:: Material for this task

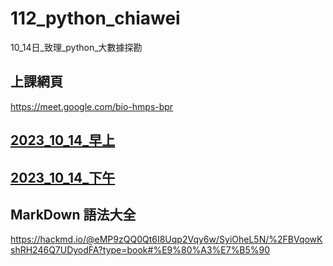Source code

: # __112_python_chiawei__
10_14日_致理_python_大數據探勘

## 上課網頁
https://meet.google.com/bio-hmps-bpr

## [2023_10_14_早上](https://www.youtube.com/watch?v=YWTf5MMuTlY)

## [2023_10_14_下午](https://www.youtube.com/watch?v=ywgZoFSFy6o)

## MarkDown 語法大全 
https://hackmd.io/@eMP9zQQ0Qt6I8Uqp2Vqy6w/SyiOheL5N/%2FBVqowKshRH246Q7UDyodFA?type=book#%E9%80%A3%E7%B5%90

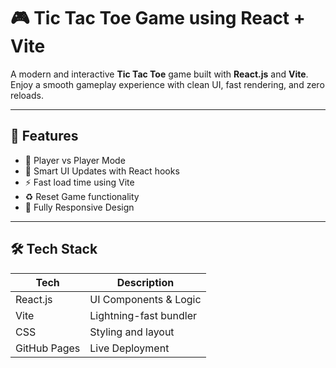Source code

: # 🎮 Tic Tac Toe Game using React + Vite

A modern and interactive **Tic Tac Toe** game built with **React.js** and **Vite**. Enjoy a smooth gameplay experience with clean UI, fast rendering, and zero reloads.


---

## 📌 Features

- 🎯 Player vs Player Mode
- 🧠 Smart UI Updates with React hooks
- ⚡ Fast load time using Vite
- ♻️ Reset Game functionality
- 📱 Fully Responsive Design

---

## 🛠️ Tech Stack

| Tech     | Description             |
|----------|-------------------------|
| React.js | UI Components & Logic   |
| Vite     | Lightning-fast bundler |
| CSS      | Styling and layout      |
| GitHub Pages | Live Deployment     |



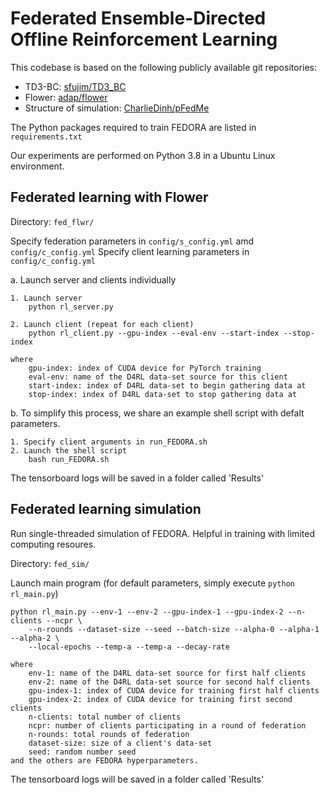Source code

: # Federated Ensemble-Directed Offline Reinforcement Learning

This codebase is based on the following publicly available git repositories:  
- TD3-BC: [sfujim/TD3_BC](https://github.com/sfujim/TD3_BC)
- Flower: [adap/flower](https://github.com/adap/flower)
- Structure of simulation: [CharlieDinh/pFedMe](https://github.com/CharlieDinh/pFedMe)

The Python packages required to train FEDORA are listed in `requirements.txt` 

Our experiments are performed on Python 3.8 in a Ubuntu Linux environment.


## Federated learning with Flower

Directory: `fed_flwr/`

Specify federation parameters in `config/s_config.yml` amd `config/c_config.yml`
Specify client learning parameters in `config/c_config.yml`

a. Launch server and clients individually

    1. Launch server  
        python rl_server.py
        
    2. Launch client (repeat for each client)
        python rl_client.py --gpu-index --eval-env --start-index --stop-index

    where  
        gpu-index: index of CUDA device for PyTorch training  
        eval-env: name of the D4RL data-set source for this client  
        start-index: index of D4RL data-set to begin gathering data at  
        stop-index: index of D4RL data-set to stop gathering data at

b. To simplify this process, we share an example shell script with defalt parameters.  

    1. Specify client arguments in run_FEDORA.sh
    2. Launch the shell script
        bash run_FEDORA.sh
        
The tensorboard logs will be saved in a folder called 'Results'


## Federated learning simulation

Run single-threaded simulation of FEDORA. Helpful in training with limited computing resoures.

Directory: `fed_sim/`

Launch main program (for default parameters, simply execute `python rl_main.py`)
        
    
    python rl_main.py --env-1 --env-2 --gpu-index-1 --gpu-index-2 --n-clients --ncpr \
        --n-rounds --dataset-size --seed --batch-size --alpha-0 --alpha-1 --alpha-2 \
        --local-epochs --temp-a --temp-a --decay-rate

    where  
        env-1: name of the D4RL data-set source for first half clients  
        env-2: name of the D4RL data-set source for second half clients    
        gpu-index-1: index of CUDA device for training first half clients  
        gpu-index-2: index of CUDA device for training first second clients  
        n-clients: total number of clients  
        ncpr: number of clients participating in a round of federation  
        n-rounds: total rounds of federation  
        dataset-size: size of a client's data-set
        seed: random number seed  
    and the others are FEDORA hyperparameters.

The tensorboard logs will be saved in a folder called 'Results'

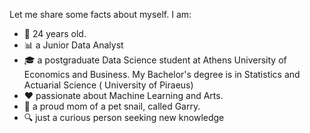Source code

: Let me share some facts about myself. I am:

- 👶 24 years old.
- 📊 a Junior Data Analyst
- 🎓 a postgraduate Data Science student at Athens University of Economics and Business.
  My Bachelor's degree is in Statistics and Actuarial Science ( University of Piraeus)
- ♥️  passionate about Machine Learning and Arts.
- 🐌 a proud mom of a pet snail, called Garry.
- 🔍 just a curious person seeking new knowledge 

<!---
justdepie/justdepie is a ✨ special ✨ repository because its `README.md` (this file) appears on your GitHub profile.
You can click the Preview link to take a look at your changes.
--->
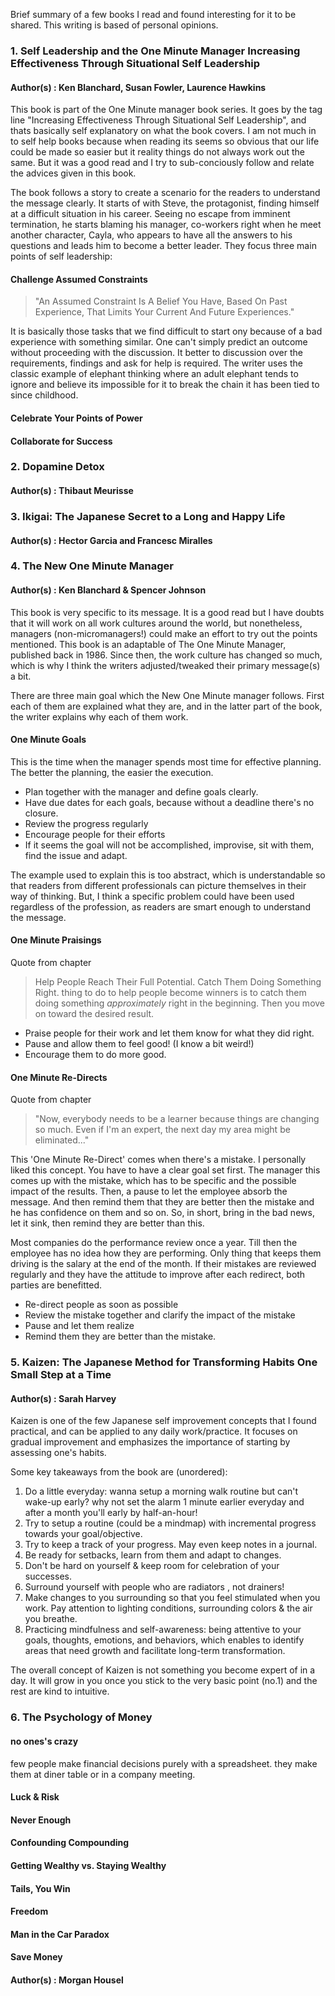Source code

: Brief summary of a few books I read and found interesting for it to be shared. This writing is based of personal opinions. 

### 1. Self Leadership and the One Minute Manager Increasing Effectiveness Through Situational Self Leadership

#### Author(s) : Ken Blanchard, Susan Fowler, Laurence Hawkins

This book is part of the One Minute manager book series. It goes by the tag line "Increasing Effectiveness Through Situational Self Leadership", and thats
basically self explanatory on what the book covers. I am not much in to self help books because when reading its seems so obvious that our life could be made
so easier but it reality things do not always work out the same. But it was a good read and I try to sub-conciously follow and relate the advices given
in this book.

The book follows a story to create a scenario for the readers to understand the message clearly. It starts of with Steve, the protagonist, finding himself at
a difficult situation in his career. Seeing no escape from imminent termination, he starts blaming his manager, co-workers right when he meet another character, Cayla, 
who appears to have all the answers to his questions and leads him to become a better leader. They focus three main points of self leadership:
#### Challenge Assumed Constraints 

> "An Assumed Constraint Is A Belief You Have, Based On Past Experience, That Limits Your Current And Future Experiences." 

It is basically those tasks that we find difficult to start ony because of a bad experience with something similar. One can't simply predict an outcome
without proceeding with the discussion. It better to discussion over the requirements, findings and ask for help is required. The writer uses the classic example 
of elephant thinking where an adult elephant tends to ignore and believe its impossible for it to break the chain it has been tied to since childhood.  

#### Celebrate Your Points of Power


#### Collaborate for Success

### 2. Dopamine Detox

#### Author(s) : Thibaut Meurisse

### 3. Ikigai: The Japanese Secret to a Long and Happy Life

#### Author(s) : Hector Garcia and Francesc Miralles

### 4. The New One Minute Manager

#### Author(s) : Ken Blanchard & Spencer Johnson

This book is very specific to its message. It is a good read but I have doubts that it will work on all work cultures around the world, but nonetheless, managers (non-micromanagers!) could make an effort to try out the points mentioned. This book is an adaptable of The One Minute Manager, published back in 1986. Since then, the work culture has changed so much, which is why I think the writers adjusted/tweaked their primary message(s) a bit. 

There are three main goal which the New One Minute manager follows. First each of them are explained what they are, and in the latter part of the book, the writer explains why each of them work. 

#### One Minute Goals

This is the time when the manager spends most time for effective planning. The better the planning, the easier the execution.

- Plan together with the manager and define goals clearly.
- Have due dates for each goals, because without a deadline there's no closure.
- Review the progress regularly
- Encourage people for their efforts 
- If it seems the goal will not be accomplished, improvise, sit with them, find the issue and adapt.

The example used to explain this is too abstract, which is understandable so that readers from different professionals can picture themselves in their way of thinking. But, I think a specific problem could have been used regardless of the profession, as readers are smart enough to understand the message. 

#### One Minute Praisings

Quote from chapter
> Help People Reach Their Full Potential. Catch Them Doing Something Right.
> thing to do to help people become winners is to catch them doing something _approximately_ right in the beginning. Then you move on toward the desired result.

- Praise people for their work and let them know for what they did right.
- Pause and allow them to feel good! (I know a bit weird!)
- Encourage them to do more good.

#### One Minute Re-Directs

Quote from chapter
> "Now, everybody needs to be a learner because things are changing so much. Even if I'm an expert, the next day my area might be eliminated..."

This 'One Minute Re-Direct' comes when there's a mistake. I personally liked this concept. You have to have a clear goal set first. The manager this comes up with the mistake, which has to be specific and the possible impact of the results. Then, a pause to let the employee absorb the message. And then remind them that they are better then the mistake and he has confidence on them and so on. So, in short, bring in the bad news, let it sink, then remind they are better than this. 

Most companies do the performance review once a year. Till then the employee has no idea how they are performing. Only thing that keeps them driving is the salary at the end of the month. If their mistakes are reviewed regularly and they have the attitude to improve after each redirect, both parties are benefitted. 

- Re-direct people as soon as possible
- Review the mistake together and clarify the impact of the mistake
- Pause and let them realize
- Remind them they are better than the mistake. 

### 5. Kaizen: The Japanese Method for Transforming Habits One Small Step at a Time

#### Author(s) : Sarah Harvey

Kaizen is one of the few Japanese self improvement concepts that I found practical, and can be applied to any daily work/practice. It focuses on gradual improvement and emphasizes the importance of starting by assessing one's habits.

Some key takeaways from the book are (unordered):
1. Do a little everyday: wanna setup a morning walk routine but can't wake-up early? why not set the alarm 1 minute earlier everyday and after a month you'll early by half-an-hour!
2. Try to setup a routine (could be a mindmap) with incremental progress towards your goal/objective.
3. Try to keep a track of your progress. May even keep notes in a journal. 
4. Be ready for setbacks, learn from them and adapt to changes.
5. Don't be hard on yourself & keep room for celebration of your successes.
6. Surround yourself with people who are radiators , not drainers!
7. Make changes to you surrounding so that you feel stimulated when you work. Pay attention to lighting conditions, surrounding colors & the air you breathe.
8. Practicing mindfulness and self-awareness: being attentive to your goals, thoughts, emotions, and behaviors, which enables to identify areas that need growth and facilitate long-term transformation. 

The overall concept of Kaizen is not something you become expert of in a day. It will grow in you once you stick to the very basic point (no.1) and the rest are kind to intuitive.

### 6. The Psychology of Money

#### no ones's crazy
few people make financial decisions purely with a spreadsheet. they make them at diner table or in a company meeting.

#### Luck & Risk
#### Never Enough
#### Confounding Compounding
#### Getting Wealthy vs. Staying Wealthy
#### Tails, You Win
#### Freedom
#### Man in the Car Paradox
#### Save Money

#### Author(s) : Morgan Housel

::::

__Instructions to follow__: Among the entries above, copy exactly only the lines starting with the one containing "Our experiments are" and going through the one containing "Specify federation parameters", both ends included.

__Task answer__:
Our experiments are performed on Python 3.8 in a Ubuntu Linux environment.


## Federated learning with Flower

Directory: `fed_flwr/`

Specify federation parameters in `config/s_config.yml` amd `config/c_config.yml`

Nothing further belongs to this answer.